The key to coming up with satisfying dinners was to take the dishes that my family already loved — things like spaghetti, enchiladas, burgers and tacos — and tweak the standards to remove the ingredients that I didn’t want, but leave all the familiar flavors and textures. When spaghetti still has a savory sauce and burgers still have a tangy flavor, it’s hard to miss a little ground beef. I found that for every seemingly un-revamp-able challenge, there is generally an equally tasty, if not tastier, substitute. Maybe our dinners aren’t 100 percent traditional, but the tradition of hungrily passing family favorites around a crowded dinner table is still there. And when someone asks for seconds, I can’t help but feel proud. It’s a done deal.
Better Than Ever Black Bean Burgers
Makes 4 burgers
- 1 14-ounce can black beans, drained and rinsed
- ½ cup old-fashioned oats
- ½ cup chopped mushrooms
- 1/3 cup onion, minced
- 1½ teaspoons minced garlic
- 1½ teaspoons lemon juice
- 2 teaspoons vegan Worcestershire sauce
- 2 teaspoons reduced-sodium soy sauce
- 2 teaspoons cumin
- ½ teaspoon salt
- 1 tablespoon nutritional yeast
- 1 tablespoon tahini
- 4 whole wheat hamburger buns, toasted
- Toppings: organic ketchup, vegan mayonnaise (i.e. Vegenaise), mustard, lettuce, pickles or tomato
1. Place black beans in a large bowl and mash with a fork until at a chunky consistency.
2. Grind oats into a coarse flour using a blender or food processor and add to bowl with beans. Add remaining ingredients and combine until a thick batter is formed. Place bean mixture into the refrigerator to chill and to allow flavors to meld for at least 20 to 30 minutes.
3. Put a large skillet sprayed with cooking spray over medium-high heat. Using your hands, divide bean mixture into four sections and form each section into a patty. Place patties in skillet and cook for 6 to 7 minutes on each side until the patties are crisp and lightly browned. As an alternative, bake burgers for 15 to 20 minutes on each side in a 350 degree oven.
4. Serve burgers atop toasted buns and top with additional trimmings, as desired.
Almost from Scratch Lasagna
Makes 8 to 10 servings
- 12 ounces prepared vegetarian meat crumbles
- 1 to 3 cups cooked vegetables of your liking, optional (e.g. steamed spinach, sautéed mushrooms, shredded carrots, broccoli florets, et cetera)
- 1 batch of Tofu Ricotta (see below)
- 8 ounces shredded non-dairy mozzarella (e.g. Daiya mozzarella shreds) or organic mozzarella cheese
- 12 oven-ready lasagna noodles or 12 whole wheat lasagna noodles, prepared according to package directions
- 5 cups organic jarred spaghetti sauce
- 1 16-ounce package firm tofu, drained
- 2 tablespoons lemon juice
- 3 tablespoons nutritional yeast
- 2 teaspoons minced garlic
- 1 tablespoon fresh basil
- 1/2 teaspoon salt
- 4 ounces non-dairy cream cheese (e.g. Toffuti Better Than Cream Cheese)

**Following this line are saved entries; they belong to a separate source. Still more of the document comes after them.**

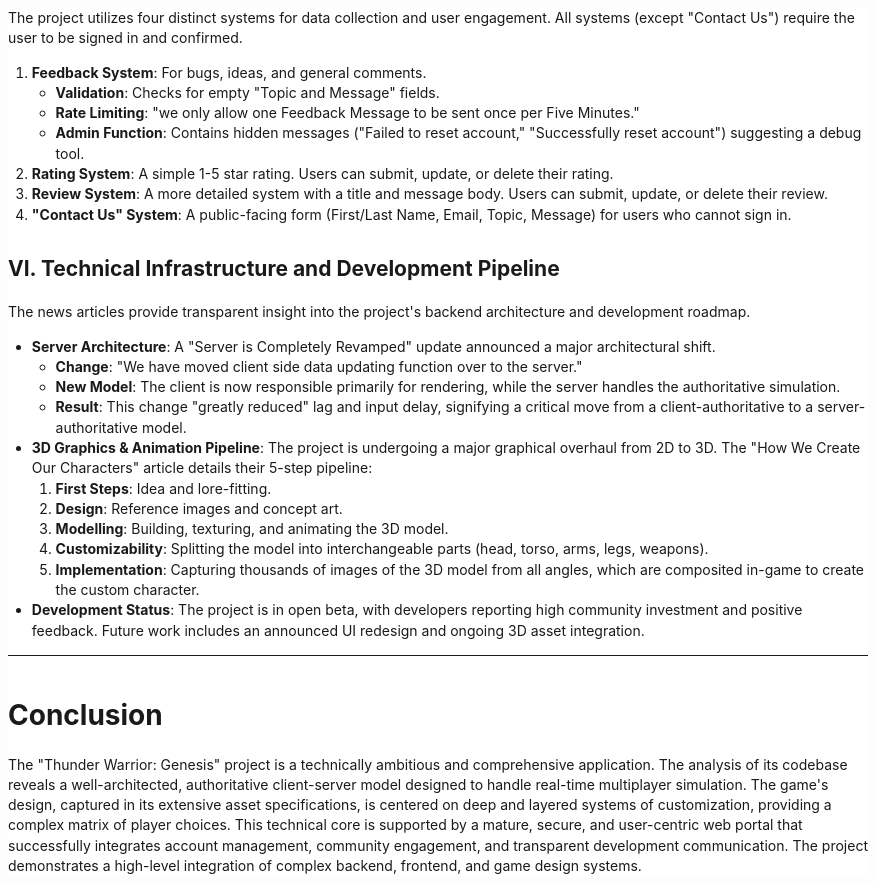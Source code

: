 The project utilizes four distinct systems for data collection and user engagement. All systems (except "Contact Us") require the user to be signed in and confirmed.

1.  **Feedback System**: For bugs, ideas, and general comments.
    - **Validation**: Checks for empty "Topic and Message" fields.
    - **Rate Limiting**: "we only allow one Feedback Message to be sent once per Five Minutes."
    - **Admin Function**: Contains hidden messages ("Failed to reset account," "Successfully reset account") suggesting a debug tool.
2.  **Rating System**: A simple 1-5 star rating. Users can submit, update, or delete their rating.
3.  **Review System**: A more detailed system with a title and message body. Users can submit, update, or delete their review.
4.  **"Contact Us" System**: A public-facing form (First/Last Name, Email, Topic, Message) for users who cannot sign in.

## **VI. Technical Infrastructure and Development Pipeline**

The news articles provide transparent insight into the project's backend architecture and development roadmap.

- **Server Architecture**: A "Server is Completely Revamped" update announced a major architectural shift.
  - **Change**: "We have moved client side data updating function over to the server."
  - **New Model**: The client is now responsible primarily for rendering, while the server handles the authoritative simulation.
  - **Result**: This change "greatly reduced" lag and input delay, signifying a critical move from a client-authoritative to a server-authoritative model.
- **3D Graphics & Animation Pipeline**: The project is undergoing a major graphical overhaul from 2D to 3D. The "How We Create Our Characters" article details their 5-step pipeline:
  1.  **First Steps**: Idea and lore-fitting.
  2.  **Design**: Reference images and concept art.
  3.  **Modelling**: Building, texturing, and animating the 3D model.
  4.  **Customizability**: Splitting the model into interchangeable parts (head, torso, arms, legs, weapons).
  5.  **Implementation**: Capturing thousands of images of the 3D model from all angles, which are composited in-game to create the custom character.
- **Development Status**: The project is in open beta, with developers reporting high community investment and positive feedback. Future work includes an announced UI redesign and ongoing 3D asset integration.

---

# **Conclusion**

The "Thunder Warrior: Genesis" project is a technically ambitious and comprehensive application. The analysis of its codebase reveals a well-architected, authoritative client-server model designed to handle real-time multiplayer simulation. The game's design, captured in its extensive asset specifications, is centered on deep and layered systems of customization, providing a complex matrix of player choices. This technical core is supported by a mature, secure, and user-centric web portal that successfully integrates account management, community engagement, and transparent development communication. The project demonstrates a high-level integration of complex backend, frontend, and game design systems.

1. Prepare tofu ricotta by combining tofu, lemon juice, nutritional yeast, garlic, basil and salt in a food processor or blender. When well combined, add in cream cheese and pulse a few times until mixture is creamy.
2. For lasagna, preheat oven to 350 degrees. Prepare noodles and/or vegetables as needed.
3. Pour 1 cup of sauce in the bottom of a 13×9-inch baking pan. Layer 4 noodles across the bottom of the pan. Top with 1/3 of the tofu ricotta, then 1/3 of vegetables, if using, and one-third of “meat” of your choice. Spread one cup of sauce atop of meat and sprinkle with 1/4 of the mozzarella.
4. Repeat layering process two times, topping with an additional four noodles, 1 cup of sauce and remaining mozzarella.
5. Cover with foil and bake for 40 minutes. Remove foil and bake for an additional 10 minutes or until cheese is slightly browned. Let lasagna sit for at least 10 minutes before cutting and serving.